Plan: | Kavel Rieslinggaard |
---|---|
Status: | vastgesteld |
Plantype: | bestemmingsplan |
IMRO-idn: | NL.IMRO.0632.KavelRieslinggaard-bVA1 |
plan:
het bestemmingsplan "Kavel Rieslinggaard" van de gemeente Woerden.
bestemmingsplan:
de geometrisch bepaalde planobjecten als vervat in het GML-bestand NL.IMRO.0632.KavelRieslinggaard-bVA1 met de bijbehorende regels (en eventuele bijlagen).
aanduiding:
een geometrisch bepaald vlak of figuur, waarmee gronden zijn aangeduid, waar ingevolge de regels regels worden gesteld ten aanzien van het gebruik en/of het bebouwen van deze gronden.
aanduidingsgrens:
de grens van een aanduiding indien het een vlak betreft.
bebouwing:
één of meer gebouwen en/of bouwwerken, geen gebouwen zijnde.

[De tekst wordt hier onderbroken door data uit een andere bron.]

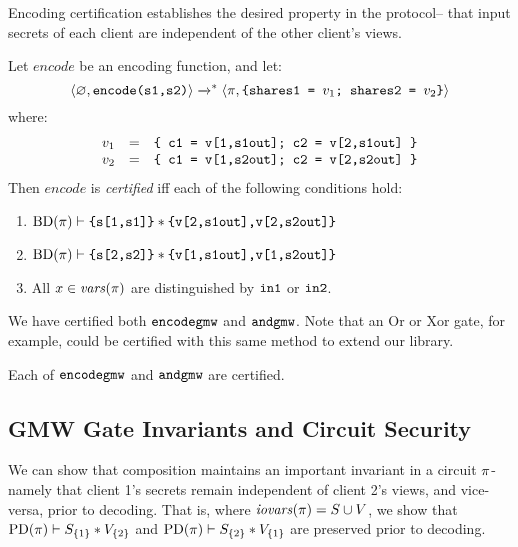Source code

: Encoding certification establishes the desired property in the protocol-- that
input secrets of each client are independent of the other client's views. 
\begin{definition}
  \label{definition-gmwencode-certification}
  Let $\mathit{encode}$ be an encoding function, and let:
  $$
  \langle \varnothing,\texttt{encode(s1,s2)} \rangle \xrightarrow{}^{*}
  \langle \pi,\texttt{\{shares1 = }v_1\texttt{; shares2 = }v_2\texttt{\}} \rangle
  $$
  where:
  $$
  \begin{array}{rcl}
    v_1 &=& \texttt{\{ c1 = v[1,s1out]; c2 = v[2,s1out] \}}\\
    v_2 &=& \texttt{\{ c1 = v[1,s2out]; c2 = v[2,s2out] \}}
  \end{array}
  $$
  Then $\mathit{encode}$ is \emph{certified} iff each of the following conditions hold:
  \begin{enumerate}[\hspace{5mm}i.]
  \item $\mathrm{BD}(\pi) \vdash \texttt{\{s[1,s1]\}} * \texttt{\{v[2,s1out],v[2,s2out]\}}$
  \item $\mathrm{BD}(\pi) \vdash \texttt{\{s[2,s2]\}} * \texttt{\{v[1,s1out],v[1,s2out]\}}$
  \item All $x \in \mathit{vars}(\pi)$ are distinguished by $\texttt{in1}$ or $\texttt{in2}$. 
  \end{enumerate}
  \end{definition}

We have certified both $\texttt{encodegmw}$ and $\texttt{andgmw}$. Note that
an Or or Xor gate, for example, could be certified with this same
method to extend our library.
\begin{lemma}
  \label{lemma-gmw-certification}
  Each of $\texttt{encodegmw}$ and $\texttt{andgmw}$ are certified.
\end{lemma}

\subsection{GMW Gate Invariants and Circuit Security}
We can show that composition maintains an important invariant in a
circuit $\pi$- namely that client 1's secrets remain independent of
client 2's views, and vice-versa, prior to decoding.  That is, where
$\mathit{iovars}(\pi) = S \cup V$, we show that
$\mathrm{PD}(\pi) \vdash S_{\{1\}} * V_{\{2\}}$ and
$\mathrm{PD}(\pi) \vdash S_{\{2\}} * V_{\{1\}}$ are preserved prior to
decoding.

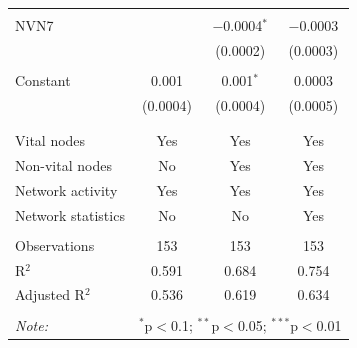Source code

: \begin{table}[!htbp]
\begin{tabular}{@{\extracolsep{5pt}}lccc}
  & & & \\ 
 NVN7 &  & $-$0.0004$^{*}$ & $-$0.0003 \\ 
  &  & (0.0002) & (0.0003) \\ 
  & & & \\ 
 Constant & 0.001 & 0.001$^{*}$ & 0.0003 \\ 
  & (0.0004) & (0.0004) & (0.0005) \\ 
  & & & \\ 
\hline \\[-1.8ex] 
Vital nodes & Yes & Yes & Yes \\ 
Non-vital nodes & No & Yes & Yes \\ 
Network activity & Yes & Yes & Yes \\ 
Network statistics & No & No & Yes \\ 
\hline &  &  &  \\ 
Observations & 153 & 153 & 153 \\ 
R$^{2}$ & 0.591 & 0.684 & 0.754 \\ 
Adjusted R$^{2}$ & 0.536 & 0.619 & 0.634 \\ 
\hline 
\hline \\[-1.8ex] 
\textit{Note:}  & \multicolumn{3}{r}{$^{*}$p$<$0.1; $^{**}$p$<$0.05; $^{***}$p$<$0.01} \\ 
\end{tabular} 
\end{table} 
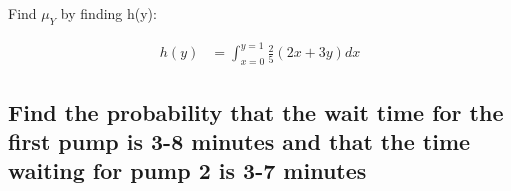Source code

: \documentclass[]{article}
\begin{document}
		Find $\mu_Y$ by finding h(y):
		
		\begin{align*}
			h(y)  &= \int_{x=0}^{y=1}\frac{2}{5}(2x+3y)dx
		\end{align*}
		
		\subsection{Find the probability that the wait time for the first pump is 3-8 minutes and that the time waiting for pump 2 is 3-7 minutes}
\end{document}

bedrijfsmatige activiteiten:
het bedrijfsmatig verlenen van diensten - geen zakelijke dienstverlening of een seksinrichting zijnde - en ambachtelijke bedrijvigheden, geheel of overwegend door middel van handwerk, waarbij de aard (qua milieu-planologische hinder) en omvang van de bedrijfsactiviteiten in een woning kunnen worden uitgeoefend en de activiteiten geen onevenredige afbreuk doen aan het woon- en leefmilieu in de directe omgeving.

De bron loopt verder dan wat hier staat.